The House bill is called Pennsylvania Access to Basic Care. It would cover 222,000 Pennsylvanians ages 19 to 64 who don’t have health insurance. The existing adult basic plan would include 53,174 enrollees. Some would pay a premium for coverage depending on their incomes.

This legislation would also fund an extension of the MCare abatement over 10 years that would invest $3.3 billion more to help doctors pay for malpractice insurance. But Senate leaders, complaining how the House bill would be funded, won’t bring it up for a vote.

This means the state’s physicians must come up with malpractice payments that range from $1,500 a year for primary care physicians to $15,000 annually for high-risk specialists such as orthopedic surgeons and obstetricians.

As a recent Erie Times-News story revealed, some local physicians told Pennsylvania Medical Society President Peter Lund, M.D., that they might retire rather than pay higher malpractice insurance premiums.
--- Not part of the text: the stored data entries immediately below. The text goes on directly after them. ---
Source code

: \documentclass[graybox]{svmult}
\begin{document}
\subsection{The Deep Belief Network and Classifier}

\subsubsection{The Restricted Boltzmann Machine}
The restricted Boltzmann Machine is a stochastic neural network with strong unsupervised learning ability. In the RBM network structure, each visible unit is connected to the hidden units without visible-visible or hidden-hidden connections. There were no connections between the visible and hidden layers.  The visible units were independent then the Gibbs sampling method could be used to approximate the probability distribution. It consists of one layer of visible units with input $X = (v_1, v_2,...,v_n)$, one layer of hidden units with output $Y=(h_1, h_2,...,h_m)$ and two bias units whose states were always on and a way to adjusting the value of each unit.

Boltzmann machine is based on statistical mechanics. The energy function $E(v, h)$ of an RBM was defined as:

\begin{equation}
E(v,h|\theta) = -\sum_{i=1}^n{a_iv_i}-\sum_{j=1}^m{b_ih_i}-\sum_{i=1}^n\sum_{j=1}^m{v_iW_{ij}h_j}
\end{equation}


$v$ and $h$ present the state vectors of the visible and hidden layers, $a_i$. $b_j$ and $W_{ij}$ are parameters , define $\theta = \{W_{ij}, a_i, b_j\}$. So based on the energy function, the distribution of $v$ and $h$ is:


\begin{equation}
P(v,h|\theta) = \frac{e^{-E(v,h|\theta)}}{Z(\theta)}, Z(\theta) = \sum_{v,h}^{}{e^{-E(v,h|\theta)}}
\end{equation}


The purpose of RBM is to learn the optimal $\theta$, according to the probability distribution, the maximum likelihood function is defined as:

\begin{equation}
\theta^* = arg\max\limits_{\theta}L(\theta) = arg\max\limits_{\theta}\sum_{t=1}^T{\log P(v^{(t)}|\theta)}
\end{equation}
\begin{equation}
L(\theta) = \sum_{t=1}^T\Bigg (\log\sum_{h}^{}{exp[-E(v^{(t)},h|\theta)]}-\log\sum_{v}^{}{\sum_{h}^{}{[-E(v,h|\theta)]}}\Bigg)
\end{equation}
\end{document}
“We might see a considerable flight of physicians out of the state,” Lund said. “I have received calls from two Erie County physicians who told me they have had enough, and they are taking early retirement.” Lund said he wrote a check for almost $10,000 for malpractice insurance.

It’s an election year, and nobody, including Senate Republicans, wants to be associated with a tax increase, if that would happen. It’s also certainly fair for Senate Republicans to complain that the malpractice fund should not have been included in the effort to provide uninsured Pennsylvanians with health-care coverage.

But that’s the bill on the table. That’s the political reality right now. It’s just as appropriate to point out that Senate leaders are the ones putting patients, the uninsured and physicians in the middle of this political stalemate.

Here’s a recommendation for both sides of the issue: Let’s negotiate a compromise, because compromise isn’t a bad thing. Partisan politics usually serve only pride and ego. Partisan division is why so many people don’t know enough about their state government, or care enough about it.